Todor Todorov, PhD
Food and Drug Administration
Office of Food Additive Safety,
Center for Food Safety and Applied Nutrition
College Park, Maryland
Dr. Todorov is a chemist at the Division of Food Ingredients at the Office of Food Additive Safety. He earned his BS in chemistry in 1998 at SUNY Buffalo and PhD (analytical chemistry) in 2003 from University of Michigan. Following graduate school, he has worked at the Department of Defense and US Geological survey focusing on methodologies for total and speciated analyses of toxic and nutritional elements in biological samples. In 2013, he joined the Center for Food Safety and Applied Nutrition (CFSAN) at the FDA where he reviews submissions for new food ingredients and additives.
Presentation Abstract: The presentation will focus on the safety evaluation of food ingredients in the United States. There are multiples pathways for the pre-market evaluation of food ingredients in the US, including food and color additive petitions, notifications for generally recognized as safe (GRAS) ingredients, and pre-market consultations for human foods made from cell cultured animal cells. Food and color additives are subject to pre-market approval by the FDA and require a listing in Title 21 of the Code of Federal Regulations. GRAS ingredients are those that are generally recognized to be safe among qualified experts under the intended conditions of use, and the underlying safety data must be generally available and reflect a consensus of scientific opinion. The GRAS review process is voluntary and does not require FDA pre-market approval, but must meet the same safety standard as food and color additives. Similarly, the consultations for human foods made from cell cultured animal cells are voluntary but they also meet the same stringent FDA requirements, including facility registration and applicable safety requirements, as other food ingredients. In addition, the presentation will briefly touch on FDA guidelines for method validation for food ingredient analysis.
Jay Alappat, PhD
Regjonal Technical Director of Chemistry, North America
Dr. Alappat is the Regional Technical Director of Chemistry (North America) for Merieux Nutrisciences. Jay is responsible for evaluating the validation and verification packages of methods created by the Research, Development and Industrialization teams of the organization. This ensures that the methods are suitable for their intended purpose and comply with all quality requirements established for them. With over two decades of experience, Jay has a wealth of knowledge in analytical method development, validation, verification and successful implementation. His extensive knowledge, passion and expertise in food and food supplement research makes him a thought leader capable of transforming data into valuable insights and tangible outcomes. Jay Alappat received his Ph. D in analytical chemistry from Indian Institute of Technology, Madras and has postdoctoral experience in food chemistry, food safety, natural products, enzyme chemistry and molecular biology. Jay brings experienced perspective to the safety, quality and acceptability of novel food ingredients; and their impact on sustainable food production.

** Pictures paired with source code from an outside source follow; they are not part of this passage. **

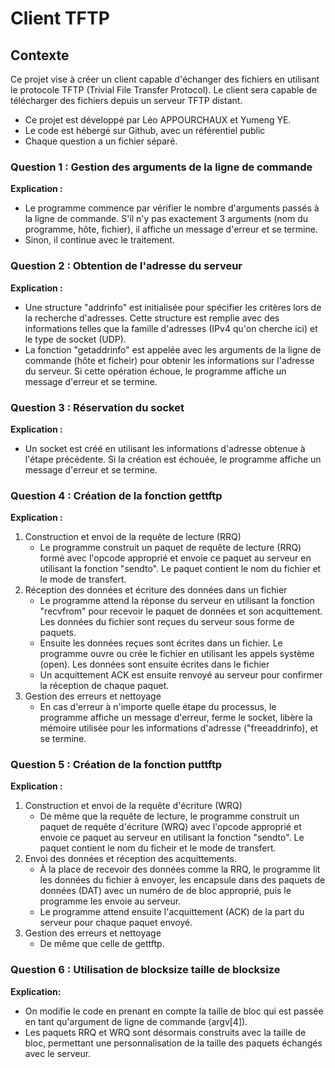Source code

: # Client TFTP

## Contexte

Ce projet vise à créer un client capable d'échanger des fichiers en utilisant le protocole TFTP (Trivial File Transfer Protocol). Le client sera capable de télécharger des fichiers depuis un serveur TFTP distant.

- Ce projet est développé par Léo APPOURCHAUX et Yumeng YE.
- Le code est hébergé sur Github, avec un référentiel public
- Chaque question a un fichier séparé.

### Question 1 : Gestion des arguments de la ligne de commande

**Explication :**
- Le programme commence par vérifier le nombre d'arguments passés à la ligne de commande. S'il n'y pas exactement 3 arguments (nom du programme, hôte, fichier), il affiche un message d'erreur et se termine.
- Sinon, il continue avec le traitement.

### Question 2 : Obtention de l'adresse du serveur

**Explication :**
- Une structure "addrinfo" est initialisée pour spécifier les critères lors de la recherche d'adresses. Cette structure est remplie avec des informations telles que la famille d'adresses (IPv4 qu'on cherche ici) et le type de socket (UDP).
- La fonction "getaddrinfo" est appelée avec les arguments de la ligne de commande (hôte et ficheir) pour obtenir les informations sur l'adresse du serveur. Si cette opération échoue, le programme affiche un message d'erreur et se termine.

### Question 3 : Réservation du socket ###

**Explication :**
- Un socket est créé en utilisant les informations d'adresse obtenue à l'étape précédente. Si la création est échouée, le programme affiche un message d'erreur et se termine.

### Question 4 : Création de la fonction gettftp ###

**Explication :**
1) Construction et envoi de la requête de lecture (RRQ)
    - Le programme construit un paquet de requête de lecture (RRQ) formé avec l'opcode approprié et envoie ce paquet au serveur en utilisant la fonction "sendto". Le paquet contient le nom du fichier et le mode de transfert.
2) Réception des données et écriture des données dans un fichier
    - Le programme attend la réponse du serveur en utilisant la fonction "recvfrom" pour recevoir le paquet de données et son acquittement. Les données du fichier sont reçues du serveur sous forme de paquets.
    - Ensuite les données reçues sont écrites dans un fichier. Le programme ouvre ou crée le fichier en utilisant les appels système (open). Les données sont ensuite écrites dans le fichier
    - Un acquittement ACK est ensuite renvoyé au serveur pour confirmer la réception de chaque paquet.
3) Gestion des erreurs et nettoyage
    - En cas d'erreur à n'importe quelle étape du processus, le programme affiche un message d'erreur, ferme le socket, libère la mémoire utilisée pour les informations d'adresse ("freeaddrinfo), et se termine.

### Question 5 : Création de la fonction puttftp ##

**Explication :**
1) Construction et envoi de la requête d'écriture (WRQ)
   - De même que la requête de lecture, le programme construit un paquet de requête d'écriture (WRQ) avec l'opcode approprié et envoie ce paquet au serveur en utilisant la fonction "sendto". Le paquet contient le nom du ficheir et le mode de transfert.
2) Envoi des données et réception des acquittements. 
   - À la place de recevoir des données comme la RRQ, le programme lit les données du fichier à envoyer, les encapsule dans des paquets de données (DAT) avec un numéro de de bloc approprié, puis le programme les envoie au serveur.
   - Le programme attend ensuite l'acquittement (ACK) de la part du serveur pour chaque paquet envoyé.
3) Gestion des erreurs et nettoyage
   - De même que celle de gettftp.

### Question 6 : Utilisation de blocksize taille de blocksize ###

**Explication:**
- On modifie le code en prenant en compte la taille de bloc qui est passée en tant qu'argument de ligne de commande (argv[4]).
- Les paquets RRQ et WRQ sont désormais construits avec la taille de bloc, permettant une personnalisation de la taille des paquets échangés avec le serveur.


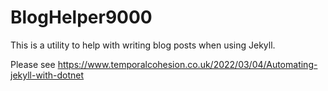 # BlogHelper9000

This is a utility to help with writing blog posts when using Jekyll.

Please see https://www.temporalcohesion.co.uk/2022/03/04/Automating-jekyll-with-dotnet
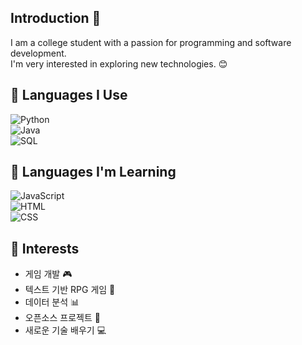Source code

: ## Introduction 👋
 
I am a college student with a passion for programming and software development.  
 I'm very interested in exploring new technologies. 😊

## 🔧 Languages I Use 
![Python](https://img.shields.io/badge/Language-Python-blue)  
![Java](https://img.shields.io/badge/Language-Java-orange)  
![SQL](https://img.shields.io/badge/Language-SQL-yellow)  

## 🌱 Languages I'm Learning 
![JavaScript](https://img.shields.io/badge/Language-JavaScript-yellow)  
![HTML](https://img.shields.io/badge/Language-HTML-red)  
![CSS](https://img.shields.io/badge/Language-CSS-blueviolet)  

## 🎯 Interests
- 게임 개발 🎮  
- 텍스트 기반 RPG 게임 📜  
- 데이터 분석 📊  
- 오픈소스 프로젝트 🚀  
- 새로운 기술 배우기 💻  






 
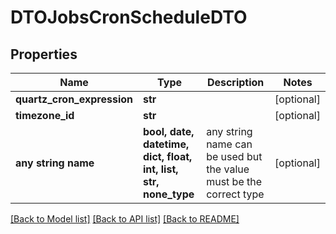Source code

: # DTOJobsCronScheduleDTO


## Properties
Name | Type | Description | Notes
------------ | ------------- | ------------- | -------------
**quartz_cron_expression** | **str** |  | [optional] 
**timezone_id** | **str** |  | [optional] 
**any string name** | **bool, date, datetime, dict, float, int, list, str, none_type** | any string name can be used but the value must be the correct type | [optional]

[[Back to Model list]](../README.md#documentation-for-models) [[Back to API list]](../README.md#documentation-for-api-endpoints) [[Back to README]](../README.md)



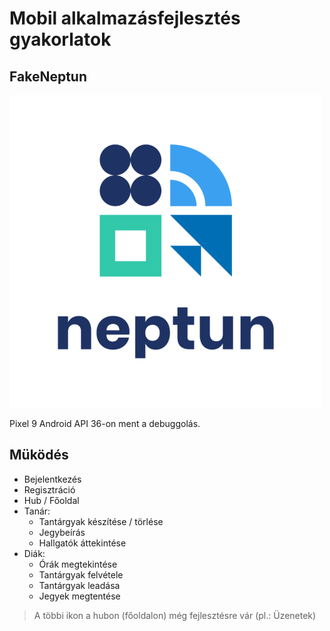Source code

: # Mobil alkalmazásfejlesztés gyakorlatok
## FakeNeptun
![neptun_logo](app/src/main/res/drawable/logo.png)

Pixel 9 Android API 36-on ment a debuggolás.

## Müködés
- Bejelentkezés
- Regisztráció
- Hub / Főoldal
- Tanár:
  - Tantárgyak készítése / törlése
  - Jegybeírás
  - Hallgatók áttekintése
- Diák:
  - Órák megtekintése
  - Tantárgyak felvétele
  - Tantárgyak leadása
  - Jegyek megtentése
> A többi ikon a hubon (főoldalon) még fejlesztésre vár (pl.: Üzenetek)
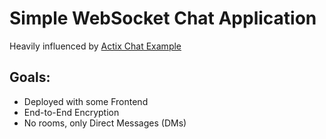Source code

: # Simple WebSocket Chat Application
Heavily influenced by [Actix Chat Example](https://github.com/actix/examples/tree/master/websockets/chat)

## Goals:

- Deployed with some Frontend
- End-to-End Encryption
- No rooms, only Direct Messages (DMs)
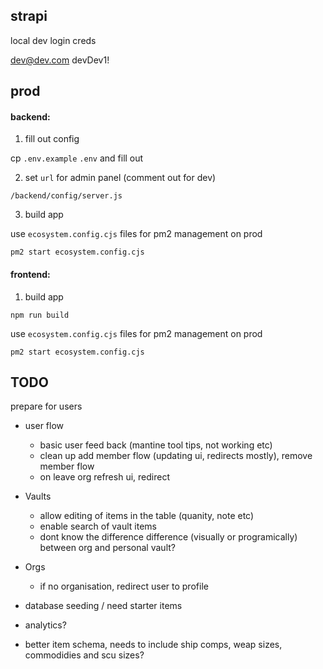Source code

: ## strapi

local dev login creds

dev@dev.com
devDev1!

## prod

#### backend:

1. fill out config

cp `.env.example` `.env` and fill out

2. set `url` for admin panel (comment out for dev)

`/backend/config/server.js`

3. build app

use `ecosystem.config.cjs` files for pm2 management on prod

`pm2 start ecosystem.config.cjs`

#### frontend:

1. build app

`npm run build`

use `ecosystem.config.cjs` files for pm2 management on prod

`pm2 start ecosystem.config.cjs`

## TODO

prepare for users

- user flow
  - basic user feed back (mantine tool tips, not working etc)
  - clean up add member flow (updating ui, redirects mostly), remove member flow
  - on leave org refresh ui, redirect
- Vaults
  - allow editing of items in the table (quanity, note etc)
  - enable search of vault items
  - dont know the difference difference (visually or programically) between org and personal vault?
- Orgs
  - if no organisation, redirect user to profile
- database seeding / need starter items
- analytics?

- better item schema, needs to include ship comps, weap sizes, commodidies and scu sizes?
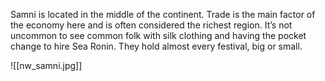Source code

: Samni is located in the middle of the continent. Trade is the main factor of the economy here and is often considered the richest region. It’s not uncommon to see common folk with silk clothing and having the pocket change to hire Sea Ronin. They hold almost every festival, big or small. 

![[nw_samni.jpg]]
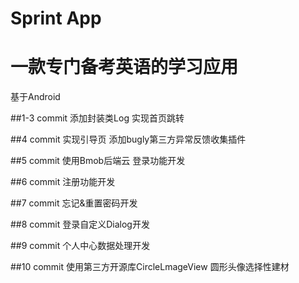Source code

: # Sprint App
# 一款专门备考英语的学习应用
基于Android

##1-3 commit
添加封装类Log
实现首页跳转

##4 commit
实现引导页
添加bugly第三方异常反馈收集插件

##5 commit
使用Bmob后端云 登录功能开发

##6 commit
注册功能开发 

##7 commit
忘记&重置密码开发

##8 commit
登录自定义Dialog开发

##9 commit
个人中心数据处理开发

##10 commit
使用第三方开源库CircleLmageView
圆形头像选择性建材
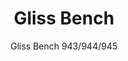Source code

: ---
designer: Claudio Dondoli - Marco Pocci
description: "Gliss%20has%20a%20cozy%20and%20ergonomic%20shape%20which%20takes%20its%20inspiration%20from%20iconic%20chairs%20of%20the%20Fifties%2C%20featuring%20by%20the%20distinctive%20element%20of%20the%20hole%20in%20the%20shell.%20The%20collection%20stands%20out%20for%20comfort%20and%20functionality%2C%20thanks%20to%20its%20sinuous%20armrests%20that%20allow%20a%20handy%20grip%2C%20as%20well%20embrace%20the%20body.%20Three%20seat%20bench%20with%20technopolymer%20shell%20and%A0%20stainless%20steel%20frame."
image_primary: img/Gliss_945_01_zoom.jpg
image_secondary: ../../../images/blank.png
manufacturer: Pedrali
href: https://www.pedrali.it/en/products/catalog/Modular-seating-GLISS-943-944-945/
subtitle: Gliss Bench 943/944/945
title: Gliss Bench
image_thumb: img/Gliss_945_cover.jpg
tags: 
  - pedrali
  - modular-seating
category: modular-seating
slug: /manufacturers/pedrali/modular-seating/claudio-dondoli-marco-pocci-gliss-bench
---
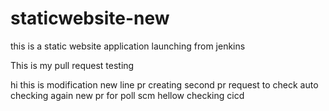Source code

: # staticwebsite-new
this is a static website application launching from jenkins

This is my pull request testing

hi this is modification 
new line pr creating
second pr request to check auto
checking again new pr for poll scm
hellow checking cicd
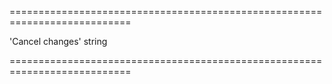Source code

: <!--**
/*-------------------------------------------
    Auto-generated file. Do not modify.
-------------------------------------------

**-->
===========================================================================
<!--default-->'Cancel changes'<!--/default-->
<!--type-->string<!--/type-->
===========================================================================

<!--shortDescription-->

<!--/shortDescription-->

<!--fullDescription-->

<!--/fullDescription-->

Presentation Abstract: Concern over safety and security of food for an increasing world population (which is estimated to grow to about 10 billion by 2050) has initiated the quest for alternative protein sources. Research, development, and marketing of foods produced from these new pathways are on the rise and they do not have a significant history of consumption. They are often produced by methods that are not validated or previously unknown. Increased financing from investors who are committed to sustainability, the evolution of processing technologies, and rise in flexitarianism and customer appetite for sustainability are poised to accelerate these industrial endeavors. The global alternative protein business is expected to reach 200 billion dollars by 2030. Jay Alappat will present the current landscape on Novel foods - naming, production, regulations, testing and testing challenges – across the globe. The presentation will conclude with the challenges, opportunities and the path ahead when novel foods become a normal.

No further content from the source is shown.